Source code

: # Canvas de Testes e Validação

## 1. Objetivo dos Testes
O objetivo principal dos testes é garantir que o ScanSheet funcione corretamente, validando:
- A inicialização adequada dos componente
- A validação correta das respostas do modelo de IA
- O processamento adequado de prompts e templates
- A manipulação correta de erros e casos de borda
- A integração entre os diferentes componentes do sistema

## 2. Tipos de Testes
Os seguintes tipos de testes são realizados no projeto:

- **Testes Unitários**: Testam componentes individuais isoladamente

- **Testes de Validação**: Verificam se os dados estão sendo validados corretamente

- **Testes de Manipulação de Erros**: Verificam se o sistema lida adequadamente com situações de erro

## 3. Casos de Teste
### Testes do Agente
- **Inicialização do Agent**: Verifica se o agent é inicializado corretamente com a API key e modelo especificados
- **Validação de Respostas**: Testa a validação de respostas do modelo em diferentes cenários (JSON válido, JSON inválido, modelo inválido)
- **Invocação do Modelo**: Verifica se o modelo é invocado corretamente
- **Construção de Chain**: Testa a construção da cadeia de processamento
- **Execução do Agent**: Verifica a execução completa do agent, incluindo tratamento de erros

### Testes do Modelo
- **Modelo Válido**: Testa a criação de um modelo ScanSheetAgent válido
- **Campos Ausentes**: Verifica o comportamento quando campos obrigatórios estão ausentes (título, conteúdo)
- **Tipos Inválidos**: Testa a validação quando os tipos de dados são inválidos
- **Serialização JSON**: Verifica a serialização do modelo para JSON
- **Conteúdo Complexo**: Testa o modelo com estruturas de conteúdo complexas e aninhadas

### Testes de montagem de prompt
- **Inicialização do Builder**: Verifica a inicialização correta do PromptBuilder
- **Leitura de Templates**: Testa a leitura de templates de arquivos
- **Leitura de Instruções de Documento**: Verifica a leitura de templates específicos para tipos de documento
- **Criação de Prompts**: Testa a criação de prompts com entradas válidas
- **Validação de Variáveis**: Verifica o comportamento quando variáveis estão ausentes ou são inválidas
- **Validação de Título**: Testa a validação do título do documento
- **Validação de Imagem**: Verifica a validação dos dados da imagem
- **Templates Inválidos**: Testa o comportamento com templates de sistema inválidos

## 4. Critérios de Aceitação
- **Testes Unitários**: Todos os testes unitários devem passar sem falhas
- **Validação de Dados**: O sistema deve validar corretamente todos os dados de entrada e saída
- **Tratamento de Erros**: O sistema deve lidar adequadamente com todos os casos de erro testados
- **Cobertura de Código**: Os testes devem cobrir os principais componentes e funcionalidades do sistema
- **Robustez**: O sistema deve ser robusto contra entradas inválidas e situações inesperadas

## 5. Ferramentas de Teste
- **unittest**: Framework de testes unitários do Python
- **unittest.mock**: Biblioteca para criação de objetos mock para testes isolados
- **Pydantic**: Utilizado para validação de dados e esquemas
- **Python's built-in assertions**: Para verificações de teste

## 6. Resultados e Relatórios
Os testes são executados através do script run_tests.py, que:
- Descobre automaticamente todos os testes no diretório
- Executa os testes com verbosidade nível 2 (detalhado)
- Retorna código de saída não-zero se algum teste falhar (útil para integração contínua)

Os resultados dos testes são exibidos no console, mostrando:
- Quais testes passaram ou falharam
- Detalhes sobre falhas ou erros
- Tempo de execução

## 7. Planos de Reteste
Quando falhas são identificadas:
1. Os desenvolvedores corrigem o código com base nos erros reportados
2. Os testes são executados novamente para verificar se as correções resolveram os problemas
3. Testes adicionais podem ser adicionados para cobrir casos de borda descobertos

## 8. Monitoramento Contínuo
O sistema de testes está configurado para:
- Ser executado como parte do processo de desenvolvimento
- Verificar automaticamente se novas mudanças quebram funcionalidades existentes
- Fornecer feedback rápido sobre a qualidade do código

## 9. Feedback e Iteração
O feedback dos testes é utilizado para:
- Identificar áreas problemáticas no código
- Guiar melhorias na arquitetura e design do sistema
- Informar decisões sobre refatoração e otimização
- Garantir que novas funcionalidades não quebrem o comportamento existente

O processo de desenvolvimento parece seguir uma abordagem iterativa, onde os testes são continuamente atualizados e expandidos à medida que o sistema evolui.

==

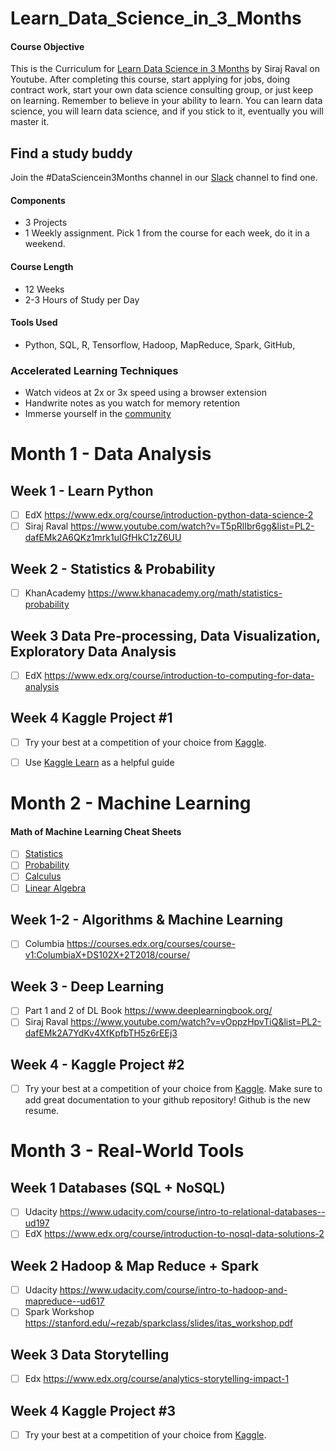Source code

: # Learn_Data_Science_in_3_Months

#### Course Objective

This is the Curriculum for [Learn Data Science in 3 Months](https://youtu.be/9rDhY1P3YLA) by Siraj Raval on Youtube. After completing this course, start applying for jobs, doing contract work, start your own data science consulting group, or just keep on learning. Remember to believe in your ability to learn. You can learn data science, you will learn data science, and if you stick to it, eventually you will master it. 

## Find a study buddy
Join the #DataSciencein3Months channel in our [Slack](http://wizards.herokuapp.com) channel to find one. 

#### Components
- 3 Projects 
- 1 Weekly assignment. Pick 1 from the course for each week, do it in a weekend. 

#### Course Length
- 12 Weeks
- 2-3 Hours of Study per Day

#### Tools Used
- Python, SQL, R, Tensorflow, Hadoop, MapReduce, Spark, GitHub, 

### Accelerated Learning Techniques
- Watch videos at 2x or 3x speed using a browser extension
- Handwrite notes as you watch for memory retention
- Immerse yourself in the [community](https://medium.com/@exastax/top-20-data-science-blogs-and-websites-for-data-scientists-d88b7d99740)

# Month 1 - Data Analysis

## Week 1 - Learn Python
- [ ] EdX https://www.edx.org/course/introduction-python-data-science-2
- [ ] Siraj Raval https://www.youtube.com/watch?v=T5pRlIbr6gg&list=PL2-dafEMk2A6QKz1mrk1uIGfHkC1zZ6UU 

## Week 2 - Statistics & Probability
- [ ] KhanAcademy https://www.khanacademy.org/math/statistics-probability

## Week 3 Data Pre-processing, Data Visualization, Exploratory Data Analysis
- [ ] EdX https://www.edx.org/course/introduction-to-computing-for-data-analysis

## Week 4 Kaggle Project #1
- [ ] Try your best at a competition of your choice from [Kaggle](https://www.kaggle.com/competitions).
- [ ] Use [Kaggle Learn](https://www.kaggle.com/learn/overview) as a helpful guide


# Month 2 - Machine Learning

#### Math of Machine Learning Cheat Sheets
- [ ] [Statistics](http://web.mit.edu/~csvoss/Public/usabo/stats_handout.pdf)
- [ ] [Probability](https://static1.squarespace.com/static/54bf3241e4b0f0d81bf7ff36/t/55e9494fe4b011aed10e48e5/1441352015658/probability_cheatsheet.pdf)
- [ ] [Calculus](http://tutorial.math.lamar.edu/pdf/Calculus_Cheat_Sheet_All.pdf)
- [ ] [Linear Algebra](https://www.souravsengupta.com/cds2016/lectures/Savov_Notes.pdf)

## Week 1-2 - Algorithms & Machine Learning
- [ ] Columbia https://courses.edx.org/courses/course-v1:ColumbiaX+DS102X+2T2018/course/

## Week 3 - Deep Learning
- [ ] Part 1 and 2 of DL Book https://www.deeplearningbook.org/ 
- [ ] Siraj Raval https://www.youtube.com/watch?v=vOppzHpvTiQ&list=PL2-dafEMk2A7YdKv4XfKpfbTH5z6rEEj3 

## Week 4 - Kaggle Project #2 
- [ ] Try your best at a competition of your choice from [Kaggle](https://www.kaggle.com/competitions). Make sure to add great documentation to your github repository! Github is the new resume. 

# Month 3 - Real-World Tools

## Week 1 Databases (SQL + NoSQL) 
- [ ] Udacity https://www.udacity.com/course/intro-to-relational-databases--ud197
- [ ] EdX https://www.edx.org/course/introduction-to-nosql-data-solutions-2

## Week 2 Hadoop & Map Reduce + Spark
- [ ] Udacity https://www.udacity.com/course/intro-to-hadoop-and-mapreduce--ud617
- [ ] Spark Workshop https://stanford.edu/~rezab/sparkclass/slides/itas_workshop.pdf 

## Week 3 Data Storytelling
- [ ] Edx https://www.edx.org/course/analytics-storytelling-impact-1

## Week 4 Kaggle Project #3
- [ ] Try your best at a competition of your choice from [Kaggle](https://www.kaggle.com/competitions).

--

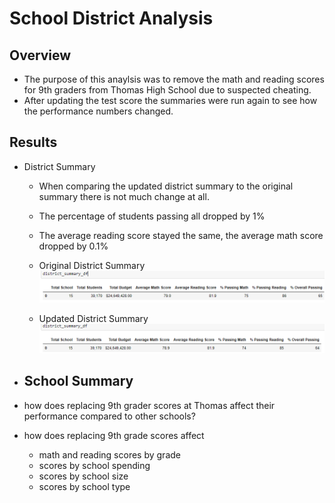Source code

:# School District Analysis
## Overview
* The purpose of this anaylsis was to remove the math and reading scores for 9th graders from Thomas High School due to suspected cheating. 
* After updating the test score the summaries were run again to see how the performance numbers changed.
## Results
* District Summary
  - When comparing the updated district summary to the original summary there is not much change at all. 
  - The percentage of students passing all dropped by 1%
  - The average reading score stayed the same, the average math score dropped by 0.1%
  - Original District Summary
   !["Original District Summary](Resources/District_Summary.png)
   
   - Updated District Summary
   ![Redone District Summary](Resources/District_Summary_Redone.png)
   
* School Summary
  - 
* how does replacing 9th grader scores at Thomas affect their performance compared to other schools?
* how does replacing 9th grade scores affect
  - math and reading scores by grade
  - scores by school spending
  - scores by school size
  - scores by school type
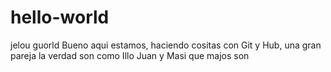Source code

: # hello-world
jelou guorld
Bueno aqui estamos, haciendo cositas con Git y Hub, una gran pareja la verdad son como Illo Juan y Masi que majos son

--- DESCRIPTION OF THE TASK ---
Output exactly the lines of the listing above that start with the one holding "## Overview" and go on through the one holding "Bueno aqui estamos, haciendo"; leave the pictures out.

--- WRITTEN ANSWER ---
## Overview
* The purpose of this anaylsis was to remove the math and reading scores for 9th graders from Thomas High School due to suspected cheating. 
* After updating the test score the summaries were run again to see how the performance numbers changed.
## Results
* District Summary
  - When comparing the updated district summary to the original summary there is not much change at all. 
  - The percentage of students passing all dropped by 1%
  - The average reading score stayed the same, the average math score dropped by 0.1%
  - Original District Summary
   !["Original District Summary](Resources/District_Summary.png)
   
   - Updated District Summary
   ![Redone District Summary](Resources/District_Summary_Redone.png)
   
* School Summary
  - 
* how does replacing 9th grader scores at Thomas affect their performance compared to other schools?
* how does replacing 9th grade scores affect
  - math and reading scores by grade
  - scores by school spending
  - scores by school size
  - scores by school type
Source code

: # hello-world
jelou guorld
Bueno aqui estamos, haciendo cositas con Git y Hub, una gran pareja la verdad son como Illo Juan y Masi que majos son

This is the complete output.